> **Work to be completed**: Report how many lines in the records below contain the word "paths". Give only the number.

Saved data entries
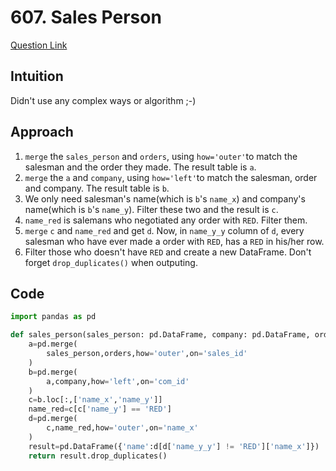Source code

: # 607. Sales Person

[Question Link](https://leetcode.com/problems/sales-person/)
## Intuition
Didn't use any complex ways or algorithm ;-)
## Approach
<!-- Describe your approach to solving the problem. -->
1. `merge` the `sales_person` and `orders`, using `how='outer'`to match the salesman and the order they made. The result table is `a`.
2. `merge` the `a` and `company`, using `how='left'`to match the salesman, order and company. The result table is `b`.
3. We only need salesman's name(which is `b`'s `name_x`) and company's name(which is `b`'s `name_y`). Filter these two and the result is `c`.
4. `name_red` is salemans who negotiated any order with `RED`. Filter them.
5. `merge` `c` and `name_red` and get `d`. Now, in `name_y_y` column of `d`, every salesman who have ever made a order with `RED`, has a `RED` in his/her row.
6. Filter those who doesn't have `RED` and create a new DataFrame. Don't forget `drop_duplicates()` when outputing. 

## Code
```python
import pandas as pd

def sales_person(sales_person: pd.DataFrame, company: pd.DataFrame, orders: pd.DataFrame) -> pd.DataFrame:
    a=pd.merge(
        sales_person,orders,how='outer',on='sales_id'
    )
    b=pd.merge(
        a,company,how='left',on='com_id'
    )
    c=b.loc[:,['name_x','name_y']]
    name_red=c[c['name_y'] == 'RED']
    d=pd.merge(
        c,name_red,how='outer',on='name_x'
    )
    result=pd.DataFrame({'name':d[d['name_y_y'] != 'RED']['name_x']})
    return result.drop_duplicates()
```
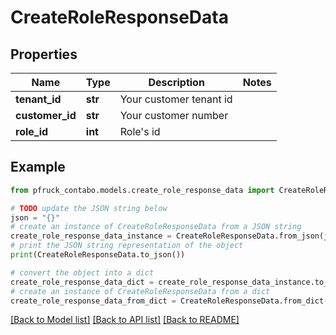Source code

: # CreateRoleResponseData


## Properties

Name | Type | Description | Notes
------------ | ------------- | ------------- | -------------
**tenant_id** | **str** | Your customer tenant id | 
**customer_id** | **str** | Your customer number | 
**role_id** | **int** | Role&#39;s id | 

## Example

```python
from pfruck_contabo.models.create_role_response_data import CreateRoleResponseData

# TODO update the JSON string below
json = "{}"
# create an instance of CreateRoleResponseData from a JSON string
create_role_response_data_instance = CreateRoleResponseData.from_json(json)
# print the JSON string representation of the object
print(CreateRoleResponseData.to_json())

# convert the object into a dict
create_role_response_data_dict = create_role_response_data_instance.to_dict()
# create an instance of CreateRoleResponseData from a dict
create_role_response_data_from_dict = CreateRoleResponseData.from_dict(create_role_response_data_dict)
```
[[Back to Model list]](../README.md#documentation-for-models) [[Back to API list]](../README.md#documentation-for-api-endpoints) [[Back to README]](../README.md)


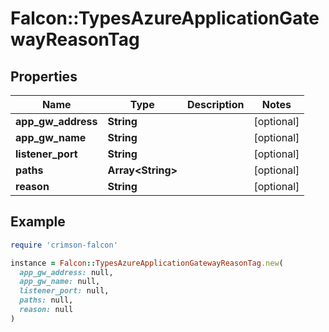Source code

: # Falcon::TypesAzureApplicationGatewayReasonTag

## Properties

| Name | Type | Description | Notes |
| ---- | ---- | ----------- | ----- |
| **app_gw_address** | **String** |  | [optional] |
| **app_gw_name** | **String** |  | [optional] |
| **listener_port** | **String** |  | [optional] |
| **paths** | **Array&lt;String&gt;** |  | [optional] |
| **reason** | **String** |  | [optional] |

## Example

```ruby
require 'crimson-falcon'

instance = Falcon::TypesAzureApplicationGatewayReasonTag.new(
  app_gw_address: null,
  app_gw_name: null,
  listener_port: null,
  paths: null,
  reason: null
)
```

> **Solution for this task**: 2